• _Problem to work on_: Go over the entries and report the lines where the word "Detection" occurs.

(Stored data entries)
——
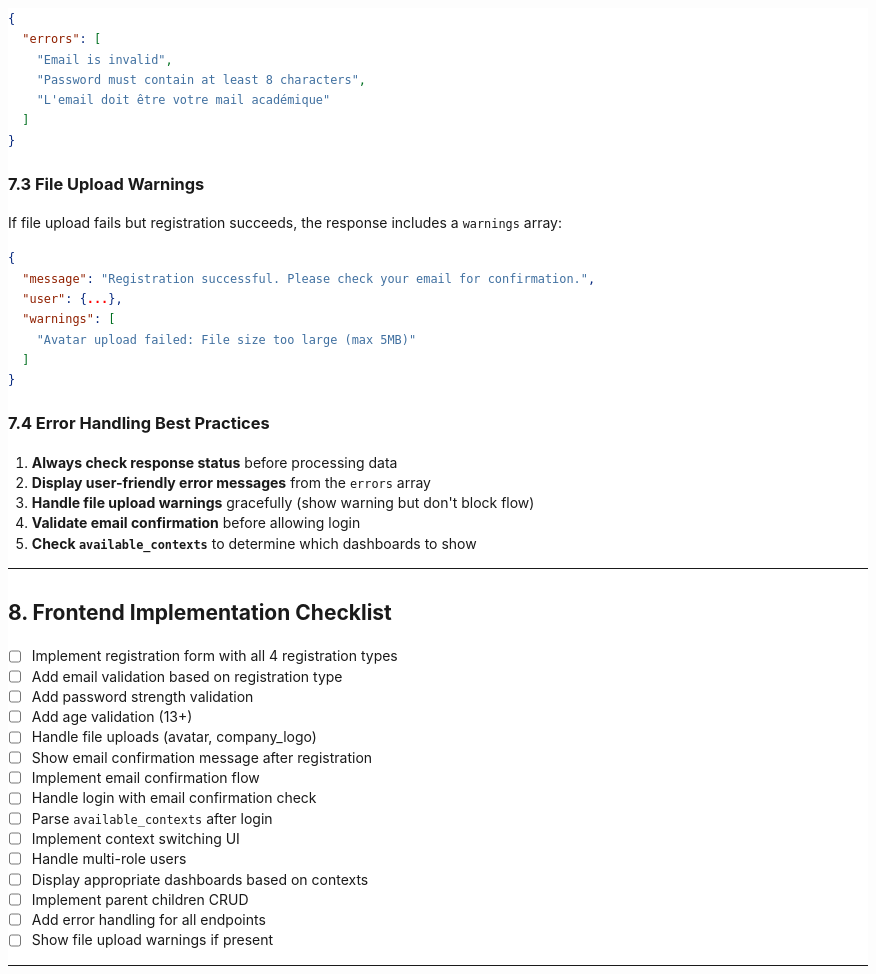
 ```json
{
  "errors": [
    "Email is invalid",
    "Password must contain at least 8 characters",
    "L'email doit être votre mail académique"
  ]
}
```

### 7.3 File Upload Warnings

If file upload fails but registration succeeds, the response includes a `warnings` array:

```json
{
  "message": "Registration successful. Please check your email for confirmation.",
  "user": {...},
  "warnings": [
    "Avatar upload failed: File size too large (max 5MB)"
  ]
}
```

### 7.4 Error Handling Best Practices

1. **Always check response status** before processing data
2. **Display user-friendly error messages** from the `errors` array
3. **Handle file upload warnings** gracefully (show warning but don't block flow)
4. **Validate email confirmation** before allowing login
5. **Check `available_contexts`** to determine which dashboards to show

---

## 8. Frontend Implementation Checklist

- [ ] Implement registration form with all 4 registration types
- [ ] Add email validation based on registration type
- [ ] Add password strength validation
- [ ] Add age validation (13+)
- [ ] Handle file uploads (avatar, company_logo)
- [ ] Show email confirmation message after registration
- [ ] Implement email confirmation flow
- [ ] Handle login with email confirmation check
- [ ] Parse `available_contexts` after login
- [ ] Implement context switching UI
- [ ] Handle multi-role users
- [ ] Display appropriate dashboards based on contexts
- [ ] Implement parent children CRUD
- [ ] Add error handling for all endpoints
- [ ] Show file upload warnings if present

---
——
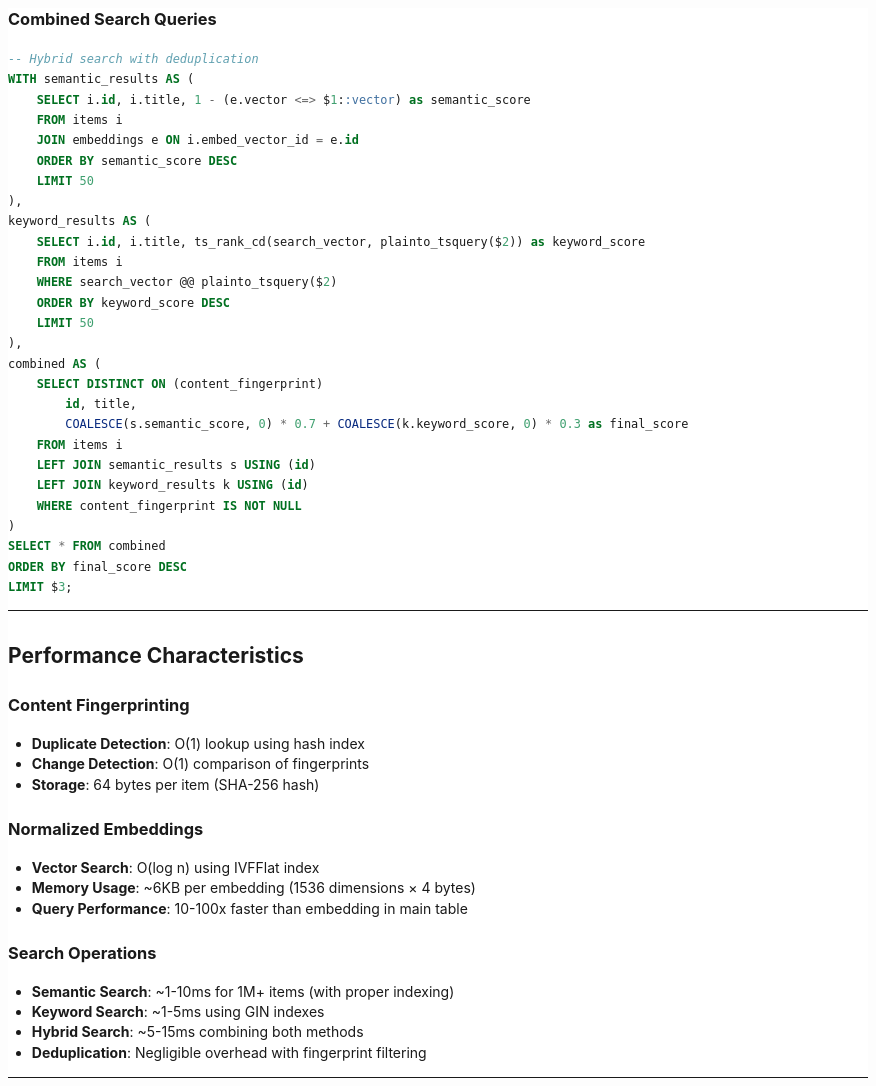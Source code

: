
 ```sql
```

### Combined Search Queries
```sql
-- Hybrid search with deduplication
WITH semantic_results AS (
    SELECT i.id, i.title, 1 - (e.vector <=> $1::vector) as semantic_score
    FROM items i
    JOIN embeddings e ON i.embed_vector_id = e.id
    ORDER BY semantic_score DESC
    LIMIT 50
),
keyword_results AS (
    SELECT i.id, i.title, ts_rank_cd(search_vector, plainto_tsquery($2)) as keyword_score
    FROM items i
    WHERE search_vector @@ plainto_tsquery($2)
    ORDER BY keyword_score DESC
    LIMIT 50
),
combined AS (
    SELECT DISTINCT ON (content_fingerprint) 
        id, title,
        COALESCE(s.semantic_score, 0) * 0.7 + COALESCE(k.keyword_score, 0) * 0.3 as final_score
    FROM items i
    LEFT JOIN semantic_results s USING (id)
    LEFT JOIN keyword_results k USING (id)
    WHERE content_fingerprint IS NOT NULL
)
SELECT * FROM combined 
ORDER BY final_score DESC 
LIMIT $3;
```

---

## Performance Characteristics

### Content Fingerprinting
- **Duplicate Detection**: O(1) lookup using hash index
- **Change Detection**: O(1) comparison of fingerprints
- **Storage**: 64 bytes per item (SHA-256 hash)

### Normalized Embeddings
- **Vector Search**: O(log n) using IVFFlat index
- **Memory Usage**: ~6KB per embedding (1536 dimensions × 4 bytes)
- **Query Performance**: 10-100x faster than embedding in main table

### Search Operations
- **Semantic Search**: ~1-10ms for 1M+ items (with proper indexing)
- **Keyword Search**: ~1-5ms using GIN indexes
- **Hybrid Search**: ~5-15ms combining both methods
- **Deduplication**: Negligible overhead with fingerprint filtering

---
——
• _Result for this exercise_:
- **Duplicate Detection**: O(1) lookup using hash index
- **Change Detection**: O(1) comparison of fingerprints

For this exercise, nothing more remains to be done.